What to work on:
Among the lines of the entries below, count those containing the word "preform" and answer with the number only.

(Provided information)

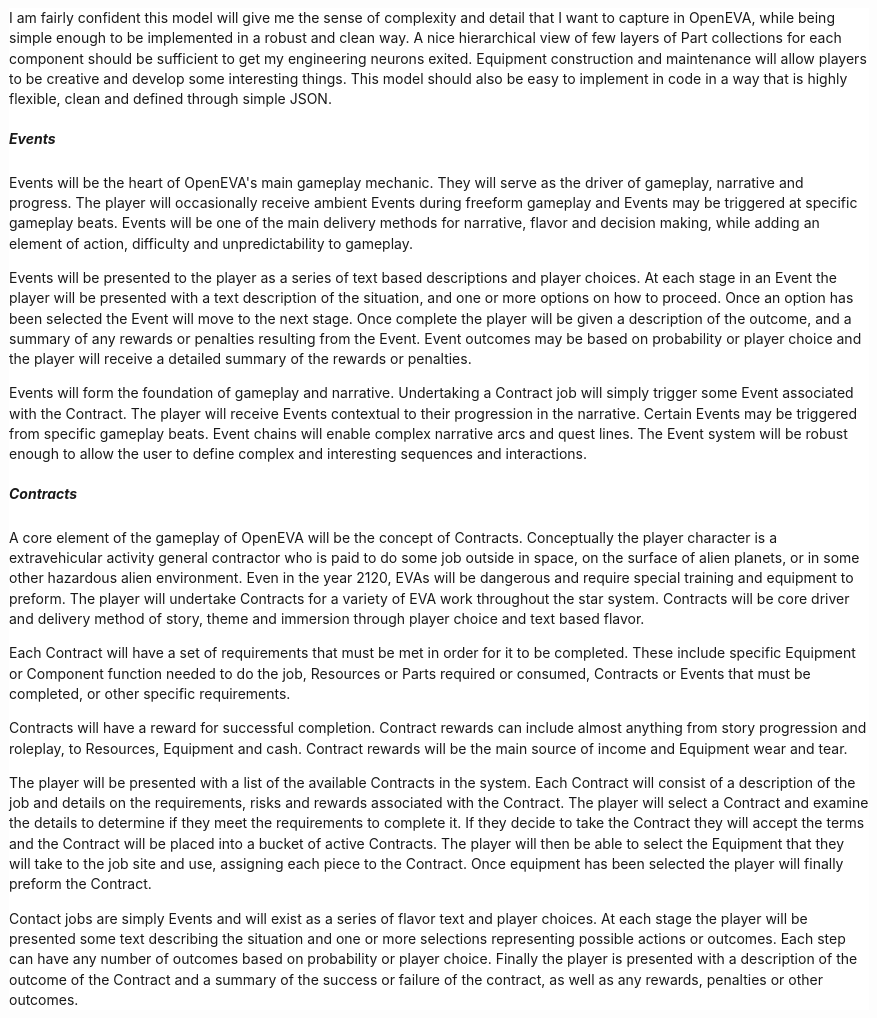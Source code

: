 I am fairly confident this model will give me the sense of complexity and detail that I want to capture in OpenEVA, while being simple enough to be implemented in a robust and clean way. A nice hierarchical view of few layers of Part collections for each component should be sufficient to get my engineering neurons exited. Equipment construction and maintenance will allow players to be creative and develop some interesting things. This model should also be easy to implement in code in a way that is highly flexible, clean and defined through simple JSON.

##### Events

Events will be the heart of OpenEVA's main gameplay mechanic. They will serve as the driver of gameplay, narrative and progress. The player will occasionally receive ambient Events during freeform gameplay and Events may be triggered at specific gameplay beats. Events will be one of the main delivery methods for narrative, flavor and decision making, while adding an element of action, difficulty and unpredictability to gameplay.

Events will be presented to the player as a series of text based descriptions and player choices. At each stage in an Event the player will be presented with a text description of the situation, and one or more options on how to proceed. Once an option has been selected the Event will move to the next stage. Once complete the player will be given a description of the outcome, and a summary of any rewards or penalties resulting from the Event. Event outcomes may be based on probability or player choice and the player will receive a detailed summary of the rewards or penalties.

Events will form the foundation of gameplay and narrative. Undertaking a Contract job will simply trigger some Event associated with the Contract. The player will receive Events contextual to their progression in the narrative. Certain Events may be triggered from specific gameplay beats. Event chains will enable complex narrative arcs and quest lines. The Event system will be robust enough to allow the user to define complex and interesting sequences and interactions. 

##### Contracts

A core element of the gameplay of OpenEVA will be the concept of Contracts. Conceptually the player character is a extravehicular activity general contractor who is paid to do some job outside in space, on the surface of alien planets, or in some other hazardous alien environment. Even in the year 2120, EVAs will be dangerous and require special training and equipment to preform. The player will undertake Contracts for a variety of EVA work throughout the star system. Contracts will be core driver and delivery method of story, theme and immersion through player choice and text based flavor.

Each Contract will have a set of requirements that must be met in order for it to be completed. These include specific Equipment or Component function needed to do the job, Resources or Parts required or consumed, Contracts or Events that must be completed, or other specific requirements. 

Contracts will have a reward for successful completion. Contract rewards can include almost anything from story progression and roleplay, to Resources, Equipment and cash. Contract rewards will be the main source of income and Equipment wear and tear.

The player will be presented with a list of the available Contracts in the system. Each Contract will consist of a description of the job and details on the requirements, risks and rewards associated with the Contract. The player will select a Contract and examine the details to determine if they meet the requirements to complete it. If they decide to take the Contract they will accept the terms and the Contract will be placed into a bucket of active Contracts. The player will then be able to select the Equipment that they will take to the job site and use, assigning each piece to the Contract. Once equipment has been selected the player will finally preform the Contract.

Contact jobs are simply Events and will exist as a series of flavor text and player choices. At each stage the player will be presented some text describing the situation and one or more selections representing possible actions or outcomes. Each step can have any number of outcomes based on probability or player choice. Finally the player is presented with a description of the outcome of the Contract and a summary of the success or failure of the contract, as well as any rewards, penalties or other outcomes.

(End Provided information)

Problem solution:
2